UN MODO DI SCRIVERE "VALIDO"

Non è raro né difficile imbattersi in libri scritti con perizia formale, incisività stilistica e padronanza di contenuti.
E’ anche frequente, però, trovarsi a sfogliare pagine scritte con sciatta disattenzione e approssimazione linguistica.
E’ auspicabile, comunque, l’incremento di libri godibili e , nello stesso tempo, capaci di scardinare i clichés della società dei consumi, gli infingimenti dei media, le ipocrisie della retorica politica.

Per perseguire tale scopo, è quanto mai indicato l’uso dell’web: chi scrive non deve niente a nessuno, e nessuno deve niente a chi scrive. L’web, quindi, dà e garantisce piena libertà. Il libero accesso, infatti, consente a chi non piace o non condivide uno scritto di allontanarsene con un clic senza lasciare traccia. E consente, d’altra parte, a chi scrive d’intervenire anche successivamente su un testo. L’opera, così, è perennemente incompleta; e, anche se non è un cantiere aperto, permette di fare piccoli cambiamenti.

Un’opportunità, quindi, da utilizzare al massimo per una scrittura e una lettura libere: a dimensione della libertà intellettuale e morale propria dell’uomo.

lunedì 25 febbraio 2008

L'ERA DELLA GLOBALIZZAZIONE, ovvero ILPRIMATO DI CHI?

Che la vita concreta ormai insediata e stabilizzata sul globo terrestre sia determinata dalle dimensioni dell’uomo “democratico” è un dato ormai indiscutibile e, quindi, acquisito e accettato da quasi tutti i protagonisti della storia attuale.

Forse meno condiviso è l’altro fatto pure indiscutibile: cioè, che il problema delle relazioni internazionali deve scegliere tra due posizioni, cioè quella del cosmopolitismo e quella del realismo o dello statismo.

Il cosmopolitismo rivendica la pari dignità di ogni essere umano, in qualunque parte del globo abiti e a qualunque idea aderisca: caduti i confini geografici e demolite le dighe ideologiche, l’uomo può veramente vivere dimensioni universali di uguaglianza giuridica e di diritti politici.
Lo statismo rivendica la sovranità di ciascuno stato, che ha il compito fondamentale di difendere la propria identità e la propria sovranità.

Ora, è facile comprendere come il cosmopolitismo in realtà si riduce a semplice dichiarazione di buona volontà: dal momento che lo Stato è la fonte del diritto, senza uno “stato” non c’è concreta possibilità di uguaglianza e di libertà.
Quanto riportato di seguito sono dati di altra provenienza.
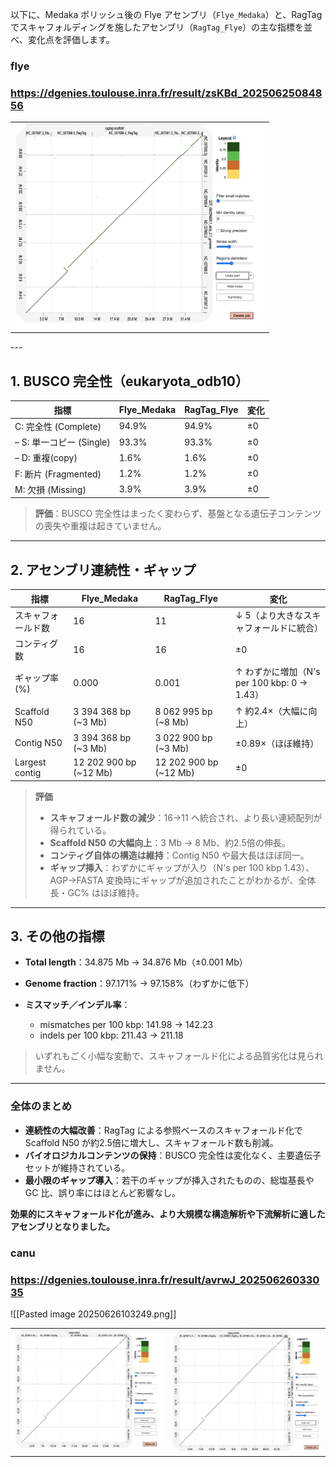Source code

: 以下に、Medaka ポリッシュ後の Flye アセンブリ（`Flye_Medaka`）と、RagTag でスキャフォルディングを施したアセンブリ（`RagTag_Flye`）の主な指標を並べ、変化点を評価します。

### flye
### https://dgenies.toulouse.inra.fr/result/zsKBd_20250625084856
<table>
  <tr>
    <td><img src="../../Pasted image 20250625161133.png" width="400"></td>
  </tr>
</table>
---

## 1. BUSCO 完全性（eukaryota\_odb10）

| 指標                  | Flye\_Medaka | RagTag\_Flye | 変化 |
| ------------------- | ------------ | ------------ | -- |
| C: 完全性 (Complete)   | 94.9%        | 94.9%        | ±0 |
| – S: 単一コピー (Single) | 93.3%        | 93.3%        | ±0 |
| – D: 重複(copy)       | 1.6%         | 1.6%         | ±0 |
| F: 断片 (Fragmented)  | 1.2%         | 1.2%         | ±0 |
| M: 欠損 (Missing)     | 3.9%         | 3.9%         | ±0 |

> **評価**：BUSCO 完全性はまったく変わらず、基盤となる遺伝子コンテンツの喪失や重複は起きていません。

---

## 2. アセンブリ連続性・ギャップ

| 指標             | Flye\_Medaka            | RagTag\_Flye            | 変化                                  |
| -------------- | ----------------------- | ----------------------- | ----------------------------------- |
| スキャフォールド数      | 16                      | 11                      | ↓ 5（より大きなスキャフォールドに統合）               |
| コンティグ数         | 16                      | 16                      | ±0                                  |
| ギャップ率 (%)      | 0.000                   | 0.001                   | ↑ わずかに増加（N's per 100 kbp: 0 → 1.43） |
| Scaffold N50   | 3 394 368 bp (\~3 Mb)   | 8 062 995 bp (\~8 Mb)   | ↑ 約2.4×（大幅に向上）                      |
| Contig N50     | 3 394 368 bp (\~3 Mb)   | 3 022 900 bp (\~3 Mb)   | ±0.89×（ほぼ維持）                        |
| Largest contig | 12 202 900 bp (\~12 Mb) | 12 202 900 bp (\~12 Mb) | ±0                                  |

> **評価**
>
> * **スキャフォールド数の減少**：16→11 へ統合され、より長い連続配列が得られている。
> * **Scaffold N50 の大幅向上**：3 Mb → 8 Mb、約2.5倍の伸長。
> * **コンティグ自体の構造は維持**：Contig N50 や最大長はほぼ同一。
> * **ギャップ挿入**：わずかにギャップが入り（N's per 100 kbp 1.43）、AGP→FASTA 変換時にギャップが追加されたことがわかるが、全体長・GC% はほぼ維持。

---

## 3. その他の指標

* **Total length**：34.875 Mb → 34.876 Mb（±0.001 Mb）
* **Genome fraction**：97.171% → 97.158%（わずかに低下）
* **ミスマッチ／インデル率**：

  * mismatches per 100 kbp: 141.98 → 142.23
  * indels per 100 kbp: 211.43 → 211.18

> いずれもごく小幅な変動で、スキャフォールド化による品質劣化は見られません。

---

### 全体のまとめ

* **連続性の大幅改善**：RagTag による参照ベースのスキャフォールド化で Scaffold N50 が約2.5倍に増大し、スキャフォールド数も削減。
* **バイオロジカルコンテンツの保持**：BUSCO 完全性は変化なく、主要遺伝子セットが維持されている。
* **最小限のギャップ導入**：若干のギャップが挿入されたものの、総塩基長や GC 比、誤り率にはほとんど影響なし。

**効果的にスキャフォールド化が進み、より大規模な構造解析や下流解析に適したアセンブリとなりました。**





### canu
### https://dgenies.toulouse.inra.fr/result/avrwJ_20250626033035

![[Pasted image 20250626103249.png]]



<table>
  <tr>
    <td><img src="../../Pasted image 20250625161133.png" width="400"></td>
    <td><img src="../../Pasted image 20250626103249.png" width="400"></td>
  </tr>
</table>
E così, d’altra parte, è evidente l’astrattismo di ogni stato che pretenda di difendere sempre e comunque la sua individuale identità, dimentico che l’evoluzione del mondo globalizzato ha dei risvolti radicali in campo economico, politico e culturale.
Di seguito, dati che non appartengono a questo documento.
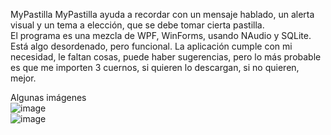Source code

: MyPastilla
MyPastilla ayuda a recordar con un mensaje hablado, un alerta visual y un tema a elección, que se debe tomar cierta pastilla.<br> 
El programa es una mezcla de WPF, WinForms, usando NAudio y SQLite. Está algo desordenado, pero funcional.
La aplicación cumple con mi necesidad, le faltan cosas, puede haber sugerencias, pero lo más probable es que me importen 3 cuernos, si quieren lo descargan, si no quieren, mejor.<br>

Algunas imágenes<br>
![image](https://github.com/user-attachments/assets/9e159a0d-4680-4582-9eef-d7f80b5e5ad7) <br>
![image](https://github.com/user-attachments/assets/064cd16c-ce56-478c-8aa2-40eeadd98912)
Si può immaginare un cosmopolitismo che si confronti con i problemi reali della legalità e della politica e, nello stesso tempo, di uno statismo che si apra a confronti nuovi e più realisticamente efficaci?

Non si dimentichi, comunque, che nel frattempo l’umanità desidera e attende il riconoscimento concreto e l’attuazione pratica di diritti uguali e di dignità a vera dimensione di uomo!